Tuesday 01 March 2022, 17:00

Living Football: African School Champions Cup special edition

  • The latest episode of Living Football comes from Stade des Martyrs in Kinshasa

  • Focus on the first edition of the African School Champions Cup

  • Participants, organisers and FIFA Legends stress the importance of this competition for the development of football for all

The latest episode of FIFA’s Living Football magazine turns the spotlight on the inaugural edition of the African School Champions Cup held in Kinshasa, DR Congo.

Among those in attendance at the event was former Cameroon international and FIFA Legend Geremi Njitap. An undisputed icon of the Indomitable Lions, he noted the importance of this tournament for the budding players taking part. "I had the good fortune to play top-level football, but there’s always a starting point. For young people their age, this kind of event provides unforgettable moments," he says, speaking from personal experience. "Football is cultivated from a young age, from childhood. At that age, you’re not yet predisposed to becoming a professional footballer – you just play to have fun.

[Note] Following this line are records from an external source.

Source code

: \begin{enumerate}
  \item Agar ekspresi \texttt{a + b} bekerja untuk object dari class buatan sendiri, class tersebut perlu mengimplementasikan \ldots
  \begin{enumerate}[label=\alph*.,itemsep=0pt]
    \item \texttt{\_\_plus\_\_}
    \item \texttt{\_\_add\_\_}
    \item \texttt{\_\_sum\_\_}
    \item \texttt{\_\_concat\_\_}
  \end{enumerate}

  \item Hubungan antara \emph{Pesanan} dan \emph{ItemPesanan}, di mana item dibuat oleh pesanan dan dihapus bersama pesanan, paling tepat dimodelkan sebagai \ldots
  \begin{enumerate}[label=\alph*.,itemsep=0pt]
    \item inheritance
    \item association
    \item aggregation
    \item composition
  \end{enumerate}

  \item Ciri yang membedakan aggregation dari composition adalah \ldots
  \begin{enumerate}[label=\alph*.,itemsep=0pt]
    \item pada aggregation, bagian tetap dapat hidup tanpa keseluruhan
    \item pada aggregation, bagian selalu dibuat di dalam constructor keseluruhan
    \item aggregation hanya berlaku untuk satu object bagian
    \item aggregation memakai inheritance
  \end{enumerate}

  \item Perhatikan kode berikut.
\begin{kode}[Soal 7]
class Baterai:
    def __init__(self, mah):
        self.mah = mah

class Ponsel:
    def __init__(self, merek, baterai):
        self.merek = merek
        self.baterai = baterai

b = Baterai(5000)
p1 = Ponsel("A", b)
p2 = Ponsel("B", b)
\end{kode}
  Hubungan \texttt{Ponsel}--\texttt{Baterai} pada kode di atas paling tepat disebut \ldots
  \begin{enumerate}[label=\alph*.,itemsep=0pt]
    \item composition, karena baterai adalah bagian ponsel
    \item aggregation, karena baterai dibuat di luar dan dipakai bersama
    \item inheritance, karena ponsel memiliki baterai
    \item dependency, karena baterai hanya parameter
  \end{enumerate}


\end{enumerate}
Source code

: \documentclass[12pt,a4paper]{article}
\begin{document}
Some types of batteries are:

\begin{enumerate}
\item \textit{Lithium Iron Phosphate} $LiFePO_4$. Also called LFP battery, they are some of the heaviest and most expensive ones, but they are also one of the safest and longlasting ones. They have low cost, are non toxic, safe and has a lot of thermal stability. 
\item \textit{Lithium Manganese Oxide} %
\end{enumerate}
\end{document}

But as you progress more and more, the idea crystallises."

Khalilou Fadiga and Shabani Nonda, two other former stars of African football, also attended the festivities and were just as convinced about the importance of this first taste of international football for the schoolchildren.

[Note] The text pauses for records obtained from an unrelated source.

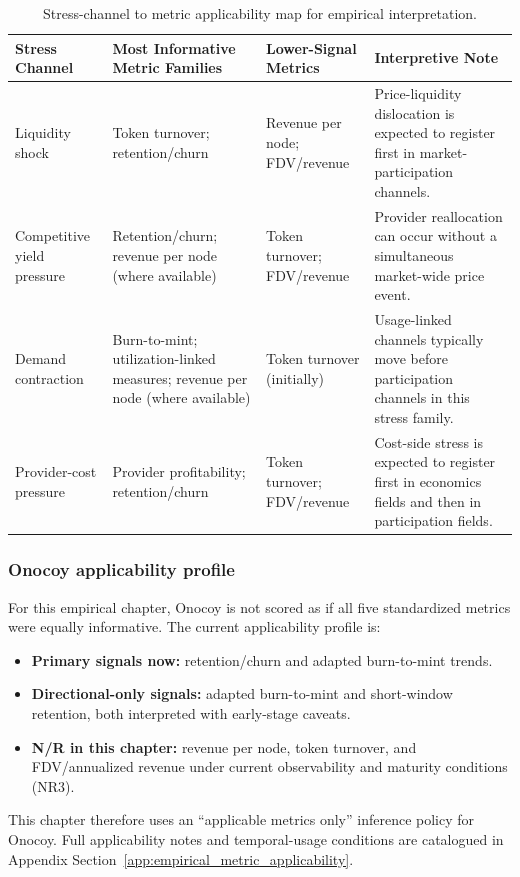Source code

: \begin{table}[ht]
    \centering
    \small
    \renewcommand{\arraystretch}{1.2}
    \setlength{\tabcolsep}{4pt}
    \begin{tabularx}{\textwidth}{@{}>{\raggedright\arraybackslash}p{}>{\raggedright\arraybackslash}p{}>{\raggedright\arraybackslash}p{}X@{}}
        \toprule
        \textbf{Stress Channel} & \textbf{Most Informative Metric Families} & \textbf{Lower-Signal Metrics} & \textbf{Interpretive Note} \\
        \midrule
        Liquidity shock & Token turnover; retention/churn & Revenue per node; FDV/revenue & Price-liquidity dislocation is expected to register first in market-participation channels. \\
        Competitive yield pressure & Retention/churn; revenue per node (where available) & Token turnover; FDV/revenue & Provider reallocation can occur without a simultaneous market-wide price event. \\
        Demand contraction & Burn-to-mint; utilization-linked measures; revenue per node (where available) & Token turnover (initially) & Usage-linked channels typically move before participation channels in this stress family. \\
        Provider-cost pressure & Provider profitability; retention/churn & Token turnover; FDV/revenue & Cost-side stress is expected to register first in economics fields and then in participation fields. \\
        \bottomrule
    \end{tabularx}
    \caption{Stress-channel to metric applicability map for empirical interpretation.}
    \label{tab:stress_metric_applicability_map}
\end{table}

\subsubsection{Onocoy applicability profile}
\label{subsec:onocoy_metric_applicability_profile}
For this empirical chapter, Onocoy is not scored as if all five standardized metrics were equally informative. The current applicability profile is:
\begin{itemize}
    \item \textbf{Primary signals now:} retention/churn and adapted burn-to-mint trends.
    \item \textbf{Directional-only signals:} adapted burn-to-mint and short-window retention, both interpreted with early-stage caveats.
    \item \textbf{N/R in this chapter:} revenue per node, token turnover, and FDV/annualized revenue under current observability and maturity conditions (NR3).
\end{itemize}
This chapter therefore uses an ``applicable metrics only'' inference policy for Onocoy. Full applicability notes and temporal-usage conditions are catalogued in Appendix Section~\ref{app:empirical_metric_applicability}.

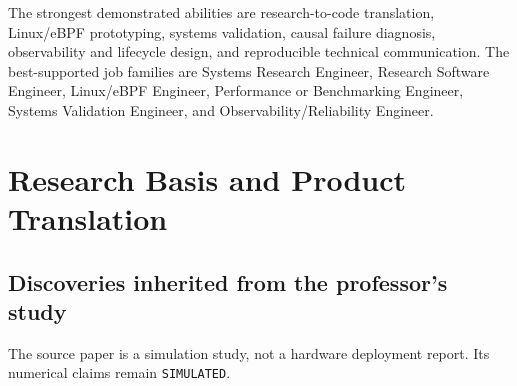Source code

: \documentclass[11pt,a4paper,oneside]{report}
\newcommand{\classify}[1]{\texttt{#1}}
\begin{document}
The strongest demonstrated abilities are research-to-code translation,
Linux/eBPF prototyping, systems validation, causal failure diagnosis,
observability and lifecycle design, and reproducible technical communication.
The best-supported job families are Systems Research Engineer, Research
Software Engineer, Linux/eBPF Engineer, Performance or Benchmarking Engineer,
Systems Validation Engineer, and Observability/Reliability Engineer.

\chapter{Research Basis and Product Translation}

\section{Discoveries inherited from the professor's study}

The source paper is a simulation study, not a hardware deployment report. Its
numerical claims remain \classify{SIMULATED}.
\end{document}

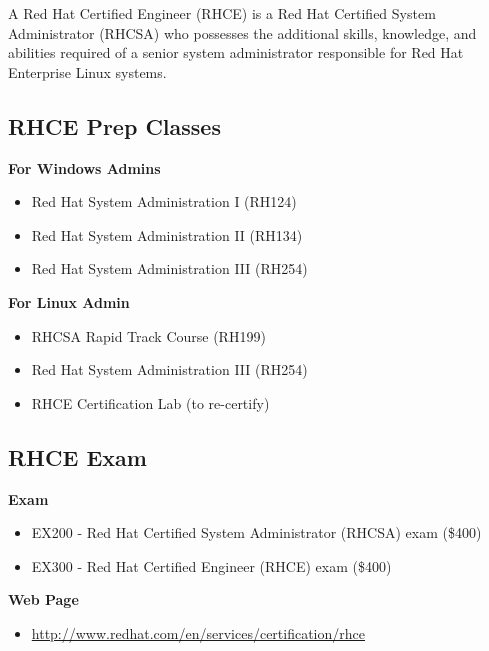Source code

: \documentclass[letterpaper,10pt,english]{sphinxmanual}
\begin{document}
A Red Hat Certified Engineer (RHCE) is a Red Hat Certified System Administrator (RHCSA) who possesses the additional skills, knowledge, and abilities required of a senior system administrator responsible for Red Hat Enterprise Linux systems.


\subsection{RHCE Prep Classes}
\label{intro:rhce-prep-classes}
\textbf{For Windows Admins}
\begin{itemize}
\item {} 
Red Hat System Administration I (RH124)

\item {} 
Red Hat System Administration II (RH134)

\item {} 
Red Hat System Administration III (RH254)

\end{itemize}

\textbf{For Linux Admin}
\begin{itemize}
\item {} 
RHCSA Rapid Track Course (RH199)

\item {} 
Red Hat System Administration III (RH254)

\item {} 
RHCE Certification Lab (to re-certify)

\end{itemize}


\subsection{RHCE Exam}
\label{intro:rhce-exam}
\textbf{Exam}
\begin{itemize}
\item {} 
EX200 - Red Hat Certified System Administrator (RHCSA) exam (\$400)

\item {} 
EX300 - Red Hat Certified Engineer (RHCE) exam (\$400)

\end{itemize}

\textbf{Web Page}
\begin{itemize}
\item {} 
\href{http://www.redhat.com/en/services/certification/rhce}{http://www.redhat.com/en/services/certification/rhce}

\end{itemize}
\end{document}
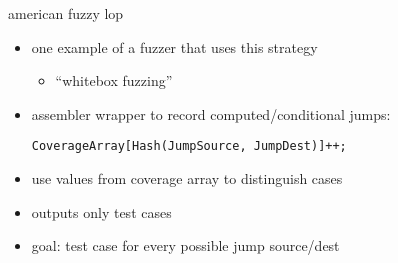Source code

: \begin{frame}
\end{frame}

\begin{frame}[fragile,label=afl]{american fuzzy lop}
    \begin{itemize}
        \item one example of a fuzzer that uses this strategy
            \begin{itemize}
            \item ``whitebox fuzzing''
            \end{itemize}
        \vspace{.5cm}
        \item assembler wrapper to record computed/conditional jumps:
\begin{lstlisting}
CoverageArray[Hash(JumpSource, JumpDest)]++;
\end{lstlisting}
        \item use values from coverage array to distinguish cases
        \item outputs only  test cases
        \item goal: test case for every possible jump source/dest
    \end{itemize}
\end{frame}

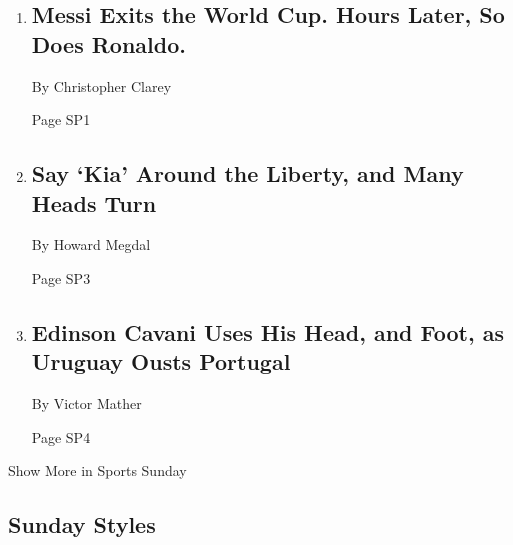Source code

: \begin{enumerate}
\def\labelenumi{\arabic{enumi}.}
\item
  \href{/2018/06/30/sports/world-cup/argentina-vs-france.html}{}

  \hypertarget{messi-exits-the-world-cup-hours-later-so-does-ronaldo-1}{%
  \subsection{Messi Exits the World Cup. Hours Later, So Does
  Ronaldo.}\label{messi-exits-the-world-cup-hours-later-so-does-ronaldo-1}}

  By Christopher Clarey

  Page SP1
\item
  \href{/2018/06/28/sports/wnba-new-york-liberty-kia.html}{}

  \hypertarget{say-kia-around-the-liberty-and-many-heads-turn}{%
  \subsection{Say `Kia' Around the Liberty, and Many Heads
  Turn}\label{say-kia-around-the-liberty-and-many-heads-turn}}

  By Howard Megdal

  Page SP3
\item
  \href{/2018/06/30/sports/world-cup/portugal-vs-uruguay-ronaldo.html}{}

  \hypertarget{edinson-cavani-uses-his-head-and-foot-as-uruguay-ousts-portugal}{%
  \subsection{Edinson Cavani Uses His Head, and Foot, as Uruguay Ousts
  Portugal}\label{edinson-cavani-uses-his-head-and-foot-as-uruguay-ousts-portugal}}

  By Victor Mather

  Page SP4
\end{enumerate}

Show More in Sports Sunday

\hypertarget{sunday-styles}{%
\subsection{Sunday Styles}\label{sunday-styles}}

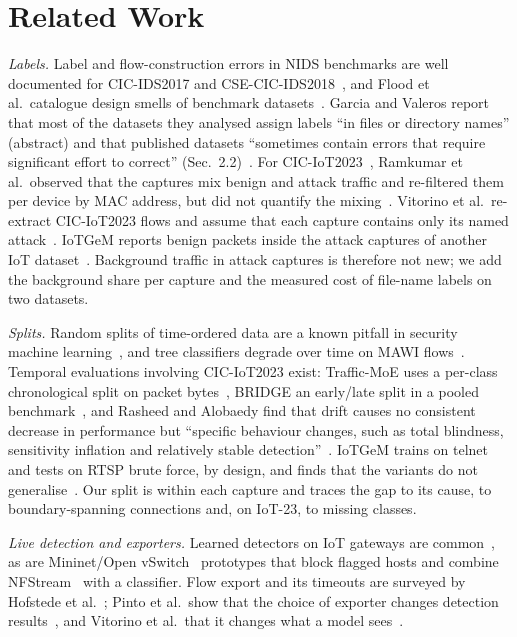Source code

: \section{Related Work}\label{sec:related}

\emph{Labels.} Label and flow-construction errors in NIDS benchmarks are well documented for CIC-IDS2017 and CSE-CIC-IDS2018~\cite{engelen2021troubleshooting,liu2022error}, and Flood et al.\ catalogue design smells of benchmark datasets~\cite{flood2024smells}. Garcia and Valeros report that most of the datasets they analysed assign labels ``in files or directory names'' (abstract) and that published datasets ``sometimes contain errors that require significant effort to correct'' (Sec.~2.2)~\cite{garcia2023labeling}. For CIC-IoT2023~\cite{neto2023ciciot2023}, Ramkumar et al.\ observed that the captures mix benign and attack traffic and re-filtered them per device by MAC address, but did not quantify the mixing~\cite{ramkumar2024diagnosing}. Vitorino et al.\ re-extract CIC-IoT2023 flows and assume that each capture contains only its named attack~\cite{vitorino2025revisiting}. IoTGeM reports benign packets inside the attack captures of another IoT dataset~\cite{kostas2024iotgem}. Background traffic in attack captures is therefore not new; we add the background share per capture and the measured cost of file-name labels on two datasets.

\emph{Splits.} Random splits of time-ordered data are a known pitfall in security machine learning~\cite{arp2022dos,pendlebury2019tesseract,apruzzese2023sok}, and tree classifiers degrade over time on MAWI flows~\cite{schraven2026mawiflow}. Temporal evaluations involving CIC-IoT2023 exist: Traffic-MoE uses a per-class chronological split on packet bytes~\cite{zhou2026trafficmoe}, BRIDGE an early/late split in a pooled benchmark~\cite{bridge2026tchnet}, and Rasheed and Alobaedy find that drift causes no consistent decrease in performance but ``specific behaviour changes, such as total blindness, sensitivity inflation and relatively stable detection''~\cite{rasheed2026drift}. IoTGeM trains on telnet and tests on RTSP brute force, by design, and finds that the variants do not generalise~\cite{kostas2024iotgem}. Our split is within each capture and traces the gap to its cause, to boundary-spanning connections and, on IoT-23, to missing classes.

\emph{Live detection and exporters.} Learned detectors on IoT gateways are common~\cite{realguard2022}, as are Mininet/Open vSwitch~\cite{lantz2010mininet,pfaff2015ovs} prototypes that block flagged hosts and combine NFStream~\cite{aouini2022nfstream} with a classifier. Flow export and its timeouts are surveyed by Hofstede et al.~\cite{hofstede2014flow}; Pinto et al.\ show that the choice of exporter changes detection results~\cite{pinto2025flowexporter,pinto2025hera}, and Vitorino et al.\ that it changes what a model sees~\cite{vitorino2025revisiting}.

With her heavy involvement in the development of football in her role as Secretary General of the French Football Federation (FFF), Laura Georges particularly appreciated the impact the project would have on women's football. "During this tournament, the intervention of UN Women made it possible to talk about discrimination to the girls, but also to the boys to ask them to have consideration for their mothers, their sisters and for all women players," said the former France international and current FIFA Legend.

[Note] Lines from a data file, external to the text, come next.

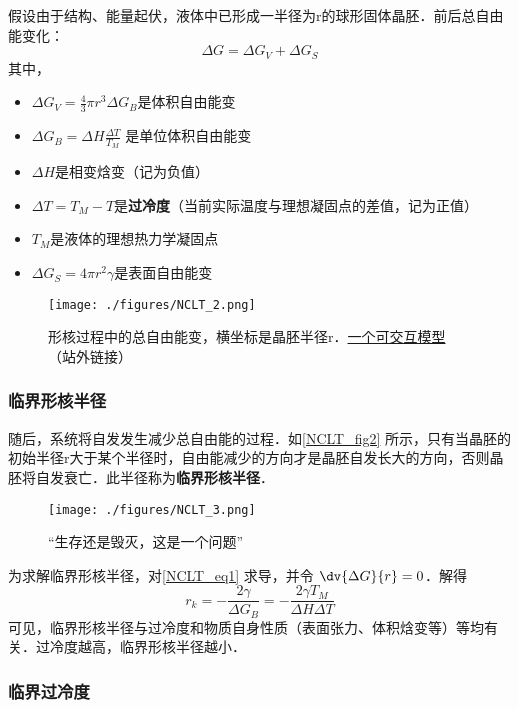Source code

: 假设由于结构、能量起伏，液体中已形成一半径为r的球形固体晶胚．前后总自由能变化： 
\begin{equation}\label{NCLT_eq1}
\Delta G  = \Delta G_V +\Delta G_S
\end{equation}
其中，
\begin{itemize}
\item $\Delta G_V = \frac{4}{3}\pi r^3 \Delta G_B$是体积自由能变
\item $\Delta G_B = \Delta H \frac{\Delta T}{T_M}$ 是单位体积自由能变
\item $\Delta H$是相变焓变（记为负值）
\item $\Delta T=T_M-T$是\textbf{过冷度}（当前实际温度与理想凝固点的差值，记为正值）
\item $T_M$是液体的理想热力学凝固点
\item $\Delta G_S = 4\pi r^2 \gamma$是表面自由能变
\end{itemize}

\begin{figure}[ht]
\centering
\texttt{[image: ./figures/NCLT\_2.png]}
\caption{形核过程中的总自由能变，横坐标是晶胚半径r．\href{https://www.geogebra.org/m/prktxhhk}{一个可交互模型}（站外链接）} \label{NCLT_fig2}
\end{figure}

\subsubsection{临界形核半径}
随后，系统将自发发生减少总自由能的过程．如\autoref{NCLT_fig2} 所示，只有当晶胚的初始半径r大于某个半径时，自由能减少的方向才是晶胚自发长大的方向，否则晶胚将自发衰亡．此半径称为\textbf{临界形核半径}．
\begin{figure}[ht]
\centering
\texttt{[image: ./figures/NCLT\_3.png]}
\caption{“生存还是毁灭，这是一个问题”} \label{NCLT_fig3}
\end{figure}

为求解临界形核半径，对\autoref{NCLT_eq1} 求导，并令 $\dv{\Delta G}{r} = 0$．解得
\begin{equation}
r_k=-\frac{2\gamma}{\Delta G_B}=-\frac{2\gamma T_M}{\Delta H \Delta T}
\end{equation}
可见，临界形核半径与过冷度和物质自身性质（表面张力、体积焓变等）等均有关．过冷度越高，临界形核半径越小．

\subsubsection{临界过冷度}

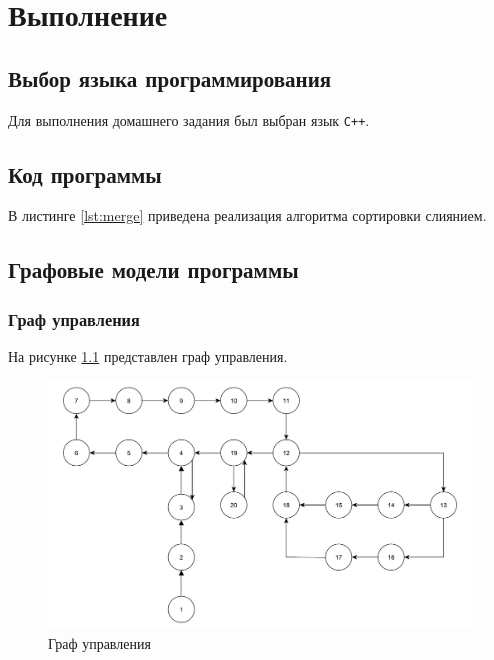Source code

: \chapter{Выполнение}

\section{Выбор языка программирования}
Для выполнения домашнего задания был выбран язык \texttt{C++}.

\section{Код программы}

В листинге \ref{lst:merge} приведена реализация алгоритма сортировки слиянием.



\section{Графовые модели программы}

\subsection{Граф управления}

На рисунке \ref{fg:mg} представлен граф управления.

\begin{figure}[h]
	\centering
	\includegraphics[height=0.4\textheight]{img/граф_управления.pdf}
	\caption{Граф управления}
	\label{fg:mg}
\end{figure}


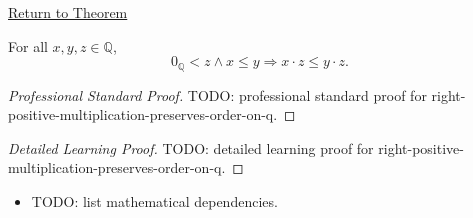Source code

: \newpage
{}
\label{prf:right-positive-multiplication-preserves-order-on-q}

\begin{remark*}[Return]
\hyperref[cor:right-positive-multiplication-preserves-order-on-q]{Return to Theorem}
\end{remark*}

\begin{corollary*}
For all $x,y,z\in\mathbb{Q}$,
\[
0_{\mathbb{Q}}<z\land x\le y
\Longrightarrow
x\cdot z\le y\cdot z.
\]
\end{corollary*}

\begin{proof}[Professional Standard Proof]
\LRAProofBodyStart
TODO: professional standard proof for right-positive-multiplication-preserves-order-on-q.
\end{proof}

\begin{proof}[Detailed Learning Proof]
\LRAProofBodyStart
TODO: detailed learning proof for right-positive-multiplication-preserves-order-on-q.
\end{proof}

\begin{remark*}
\end{remark*}

\begin{dependencies}
\begin{itemize}
  \item TODO: list mathematical dependencies.
\end{itemize}
\end{dependencies}

\clearpage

“Competitions like these are always moments where we educate young people; you don't just come hoping to unearth talent. These are opportunities to get a message across – it's very important. My message is also for parents. Often we see young girls who can't play because their parents don't believe in them. They think girls should stay at home. I say: ‘Let your daughters play, let them believe in themselves and dream’.”

From the perspective of the national associations, Kenny Jean-Marie is ideally placed to talk about the event’s importance in his position as FIFA Chief Member Associations Officer. "For us, it's a key competition. FIFA’s mission is to make football truly global, and we cannot make it global if we don’t give every child from every home the chance to play football. That's where the idea of a school championship was born," he explains.

"In the short, medium and long term, the goal of a competition like this is to develop football everywhere and for everyone. All the stepping stones we lay will contribute to the development of football, be it at grassroots or elite level," he concludes.